Data excerpts -
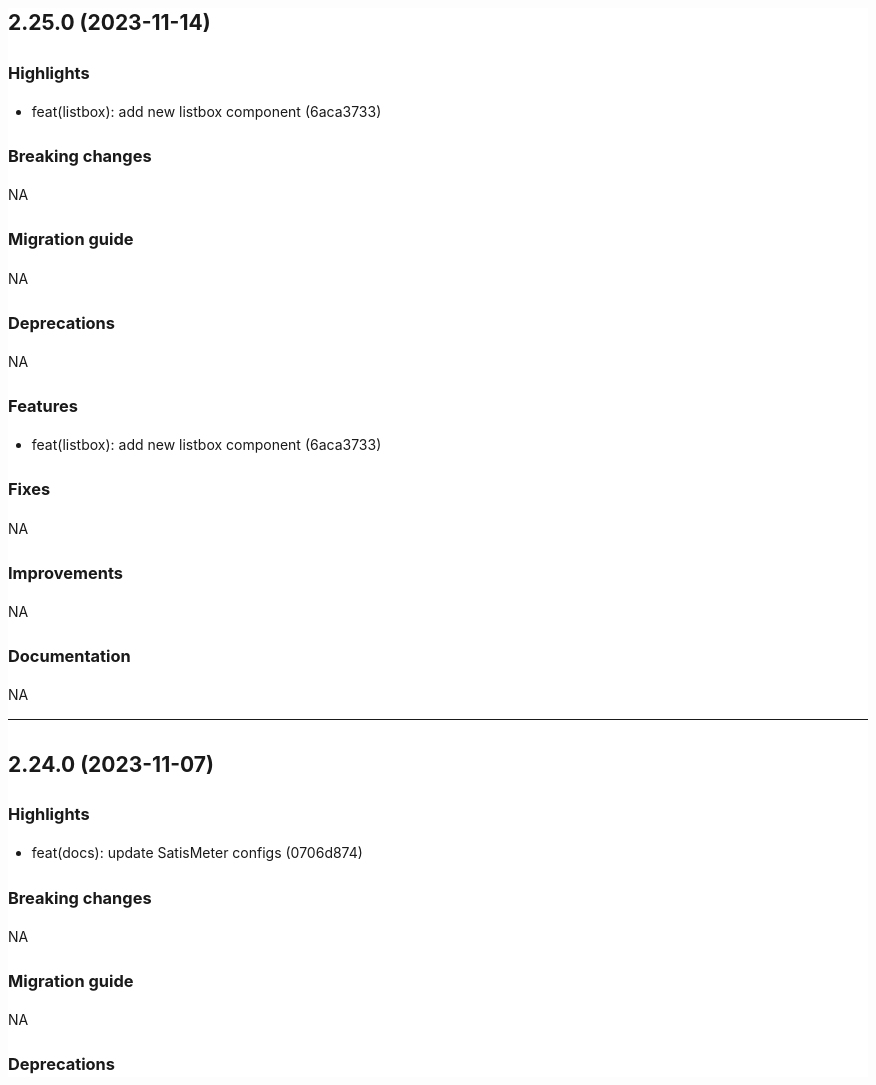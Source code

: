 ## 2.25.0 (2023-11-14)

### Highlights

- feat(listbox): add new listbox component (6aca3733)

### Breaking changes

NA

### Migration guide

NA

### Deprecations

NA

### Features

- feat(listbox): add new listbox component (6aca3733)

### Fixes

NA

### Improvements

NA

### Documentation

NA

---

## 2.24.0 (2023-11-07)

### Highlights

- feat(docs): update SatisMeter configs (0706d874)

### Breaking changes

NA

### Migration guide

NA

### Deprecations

...

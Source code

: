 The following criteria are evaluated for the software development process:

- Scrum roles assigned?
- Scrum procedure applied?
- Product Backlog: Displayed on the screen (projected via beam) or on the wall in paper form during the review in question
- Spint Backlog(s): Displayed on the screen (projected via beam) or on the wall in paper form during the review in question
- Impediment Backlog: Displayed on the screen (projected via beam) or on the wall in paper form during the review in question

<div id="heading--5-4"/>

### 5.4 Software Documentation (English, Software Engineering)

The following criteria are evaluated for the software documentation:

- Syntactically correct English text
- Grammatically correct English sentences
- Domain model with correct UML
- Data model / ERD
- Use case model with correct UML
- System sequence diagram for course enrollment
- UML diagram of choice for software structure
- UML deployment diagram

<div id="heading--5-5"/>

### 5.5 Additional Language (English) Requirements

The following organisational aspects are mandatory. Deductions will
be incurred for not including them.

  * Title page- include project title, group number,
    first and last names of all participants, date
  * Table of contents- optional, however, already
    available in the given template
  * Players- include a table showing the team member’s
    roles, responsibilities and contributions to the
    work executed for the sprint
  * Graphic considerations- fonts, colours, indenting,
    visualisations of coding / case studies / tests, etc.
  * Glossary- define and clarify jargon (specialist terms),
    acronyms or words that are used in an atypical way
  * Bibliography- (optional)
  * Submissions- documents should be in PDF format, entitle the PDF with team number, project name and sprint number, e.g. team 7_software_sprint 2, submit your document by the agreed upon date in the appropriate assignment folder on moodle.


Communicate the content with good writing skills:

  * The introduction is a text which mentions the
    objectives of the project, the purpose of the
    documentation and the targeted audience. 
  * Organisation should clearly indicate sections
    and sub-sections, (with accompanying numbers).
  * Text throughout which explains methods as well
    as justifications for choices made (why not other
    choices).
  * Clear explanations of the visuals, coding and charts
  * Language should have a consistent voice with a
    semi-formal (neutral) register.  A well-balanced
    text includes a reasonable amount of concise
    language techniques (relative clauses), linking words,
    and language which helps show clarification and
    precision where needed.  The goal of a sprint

--

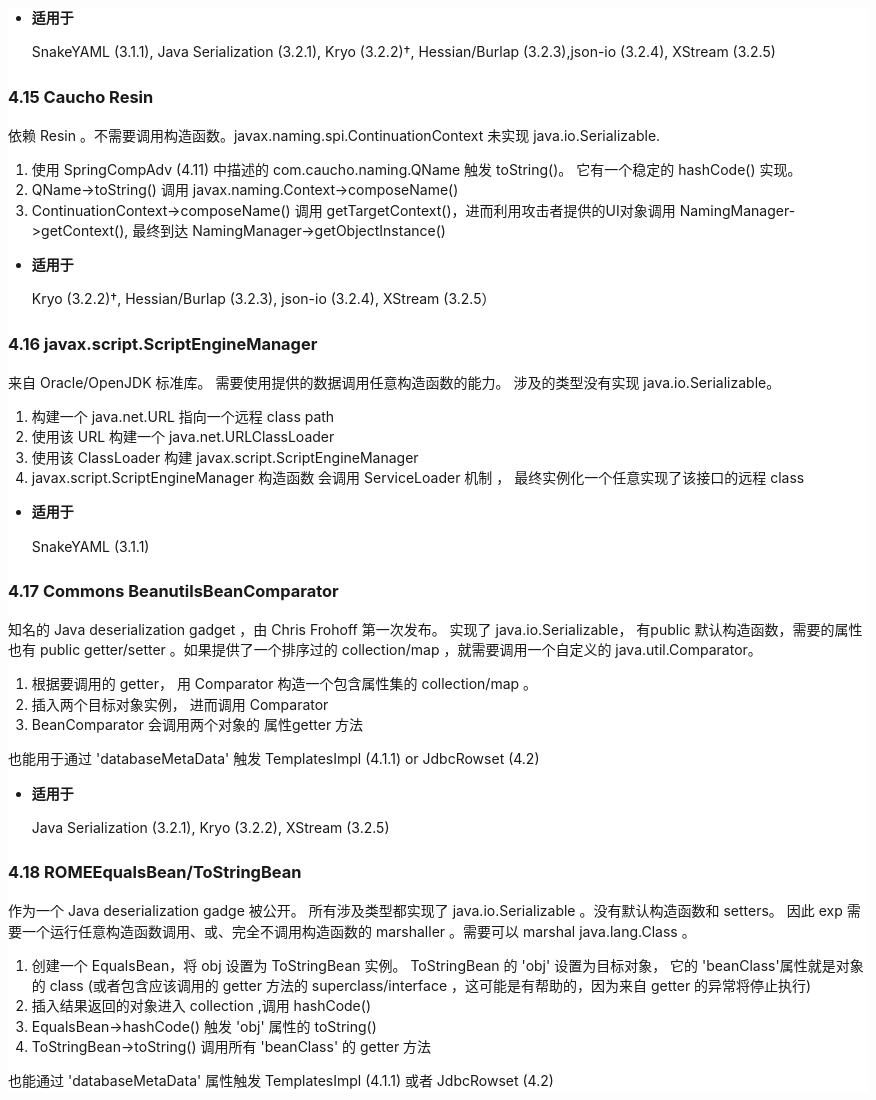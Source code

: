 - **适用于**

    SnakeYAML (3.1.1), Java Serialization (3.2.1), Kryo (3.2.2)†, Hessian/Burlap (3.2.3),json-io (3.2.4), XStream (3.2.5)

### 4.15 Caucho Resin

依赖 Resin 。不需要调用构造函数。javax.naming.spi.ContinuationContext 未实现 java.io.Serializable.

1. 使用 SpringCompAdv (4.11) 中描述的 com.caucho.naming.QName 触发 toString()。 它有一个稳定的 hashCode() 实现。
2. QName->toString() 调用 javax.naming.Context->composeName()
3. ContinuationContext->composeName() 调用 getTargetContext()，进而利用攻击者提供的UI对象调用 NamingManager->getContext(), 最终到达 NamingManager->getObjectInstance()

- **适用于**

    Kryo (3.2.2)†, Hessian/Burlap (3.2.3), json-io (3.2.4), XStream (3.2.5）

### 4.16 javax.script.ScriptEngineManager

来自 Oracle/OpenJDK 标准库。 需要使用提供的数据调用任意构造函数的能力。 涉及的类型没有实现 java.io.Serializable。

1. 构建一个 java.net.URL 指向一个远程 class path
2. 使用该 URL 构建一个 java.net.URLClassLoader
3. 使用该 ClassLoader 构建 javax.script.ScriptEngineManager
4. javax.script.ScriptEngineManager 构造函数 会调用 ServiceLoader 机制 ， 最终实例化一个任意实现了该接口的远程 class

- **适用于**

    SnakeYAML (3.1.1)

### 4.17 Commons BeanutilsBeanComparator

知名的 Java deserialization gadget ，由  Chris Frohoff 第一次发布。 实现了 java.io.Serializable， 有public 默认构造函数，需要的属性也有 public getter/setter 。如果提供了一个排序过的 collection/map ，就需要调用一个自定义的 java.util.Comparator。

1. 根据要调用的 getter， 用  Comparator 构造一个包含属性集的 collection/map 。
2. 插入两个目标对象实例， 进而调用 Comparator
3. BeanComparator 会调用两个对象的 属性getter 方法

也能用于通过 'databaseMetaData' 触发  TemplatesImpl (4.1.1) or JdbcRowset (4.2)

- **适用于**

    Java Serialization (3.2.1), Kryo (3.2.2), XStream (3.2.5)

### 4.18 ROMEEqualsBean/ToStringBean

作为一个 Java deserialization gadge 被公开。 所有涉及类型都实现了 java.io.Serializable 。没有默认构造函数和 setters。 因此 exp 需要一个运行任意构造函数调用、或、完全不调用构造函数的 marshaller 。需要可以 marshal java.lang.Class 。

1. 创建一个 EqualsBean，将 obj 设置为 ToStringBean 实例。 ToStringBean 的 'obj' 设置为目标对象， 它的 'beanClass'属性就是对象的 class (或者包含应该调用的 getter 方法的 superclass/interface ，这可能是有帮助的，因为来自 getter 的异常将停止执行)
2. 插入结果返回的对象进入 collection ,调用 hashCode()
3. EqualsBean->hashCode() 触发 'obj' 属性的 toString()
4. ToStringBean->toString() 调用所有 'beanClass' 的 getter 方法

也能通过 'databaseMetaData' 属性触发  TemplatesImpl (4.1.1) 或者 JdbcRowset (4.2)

Task objective -
From the line holding "which mentions the" to the line holding "text includes a", inclusive, restate each line above exactly as written.

Solution -
  * The introduction is a text which mentions the
    objectives of the project, the purpose of the
    documentation and the targeted audience. 
  * Organisation should clearly indicate sections
    and sub-sections, (with accompanying numbers).
  * Text throughout which explains methods as well
    as justifications for choices made (why not other
    choices).
  * Clear explanations of the visuals, coding and charts
  * Language should have a consistent voice with a
    semi-formal (neutral) register.  A well-balanced
    text includes a reasonable amount of concise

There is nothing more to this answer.